As Ricœur noted, the damage done by Marx, Nietzsche, and Freud is incalculable, because they gave us a world without conscience, and as such open to all totalitarianisms and all forms of oppression.
There is only one way to answer them, and get rid of the suspicion, and it is the way of Dr. Hong. It is not to write treatises about conscience, although they do have their place and their usefulness, or advocate that Thomas Aquinas and Kant, who in different ways believed in conscience, taught a philosophy who was not only more persuasive but also more beneficial to humanity than the “masters of suspicion.” I agree, but the damages the latter did are so deep that philosophical discussions will not return our lost conscience.

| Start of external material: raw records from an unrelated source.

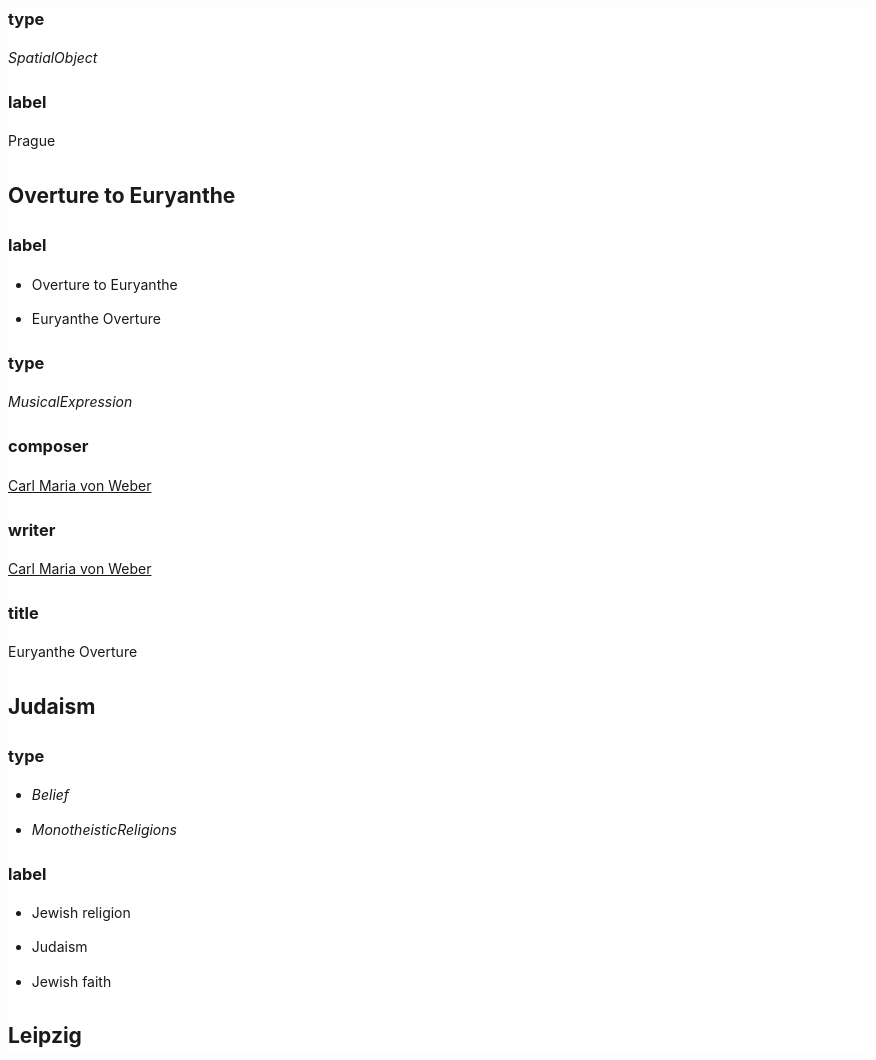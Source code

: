 ### type


*SpatialObject*

### label


Prague

## Overture to Euryanthe

### label

 - Overture to Euryanthe

 - Euryanthe Overture

### type


*MusicalExpression*

### composer


[Carl Maria von Weber](#Carl-Maria-von-Weber)

### writer


[Carl Maria von Weber](#Carl-Maria-von-Weber)

### title


Euryanthe Overture

## Judaism

### type

 - *Belief*

 - *MonotheisticReligions*

### label

 - Jewish religion

 - Judaism

 - Jewish faith

## Leipzig
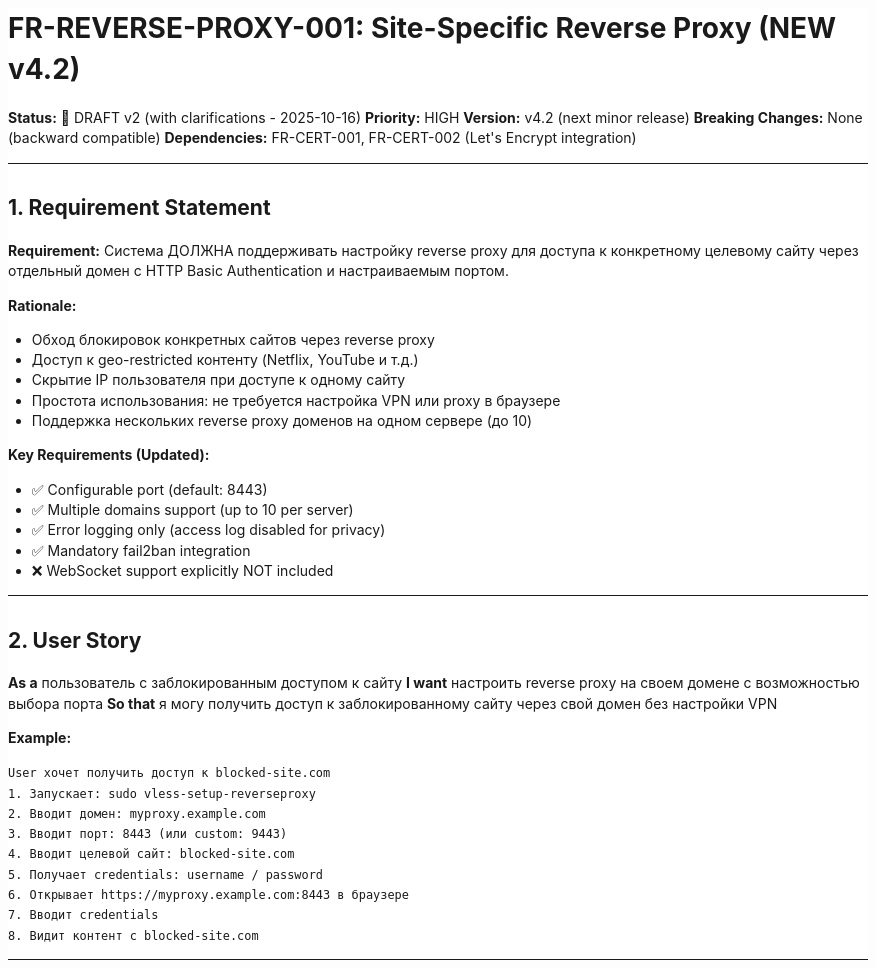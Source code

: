# FR-REVERSE-PROXY-001: Site-Specific Reverse Proxy (NEW v4.2)

**Status:** 📝 DRAFT v2 (with clarifications - 2025-10-16)
**Priority:** HIGH
**Version:** v4.2 (next minor release)
**Breaking Changes:** None (backward compatible)
**Dependencies:** FR-CERT-001, FR-CERT-002 (Let's Encrypt integration)

---

## 1. Requirement Statement

**Requirement:** Система ДОЛЖНА поддерживать настройку reverse proxy для доступа к конкретному целевому сайту через отдельный домен с HTTP Basic Authentication и настраиваемым портом.

**Rationale:**
- Обход блокировок конкретных сайтов через reverse proxy
- Доступ к geo-restricted контенту (Netflix, YouTube и т.д.)
- Скрытие IP пользователя при доступе к одному сайту
- Простота использования: не требуется настройка VPN или proxy в браузере
- Поддержка нескольких reverse proxy доменов на одном сервере (до 10)

**Key Requirements (Updated):**
- ✅ Configurable port (default: 8443)
- ✅ Multiple domains support (up to 10 per server)
- ✅ Error logging only (access log disabled for privacy)
- ✅ Mandatory fail2ban integration
- ❌ WebSocket support explicitly NOT included

---

## 2. User Story

**As a** пользователь с заблокированным доступом к сайту
**I want** настроить reverse proxy на своем домене с возможностью выбора порта
**So that** я могу получить доступ к заблокированному сайту через свой домен без настройки VPN

**Example:**
```
User хочет получить доступ к blocked-site.com
1. Запускает: sudo vless-setup-reverseproxy
2. Вводит домен: myproxy.example.com
3. Вводит порт: 8443 (или custom: 9443)
4. Вводит целевой сайт: blocked-site.com
5. Получает credentials: username / password
6. Открывает https://myproxy.example.com:8443 в браузере
7. Вводит credentials
8. Видит контент с blocked-site.com
```

---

The key, as I mentioned in the beginning, is to insist on the fact that conscience is not complicated. It is basically simple. And yes, it is innate. The still small voice will tell us to give back that hundred-dollar bill given to us by mistake even if we were never explicitly taught about conscience in school or in church. Conscience is just there.
Some years ago, Dr. Hong sent to me as a gift for the new year 2021 a desk calendar called “Maxims of Conscience.” It had a maxim about conscience for each month. The maxim for January was precisely “conscience is innate,” and those for the following months documented this truth. We learned that relying on conscience creates wisdom, peace, happiness, social solidarity, love. I know, each of these maxims can be demonstrated philosophically. But we can immediately grasp in our personal experience that they are true. We also experience that abandoning conscience and following the “masters of suspicion” create war, unhappiness, social chaos, oppression, concentration camps, and a destructive criticism of morality.
When December came, Dr. Hong’s desk calendar told me that “Conscience can change the world. The world is growing inside a pupa, a compass of conscience, and it can break through the cocoon and transform into a dazzling butterfly.” It is a simple as that. And we should all be grateful to Dr. Hong for being the champion of conscience in a time of history when conscience needs to be defended.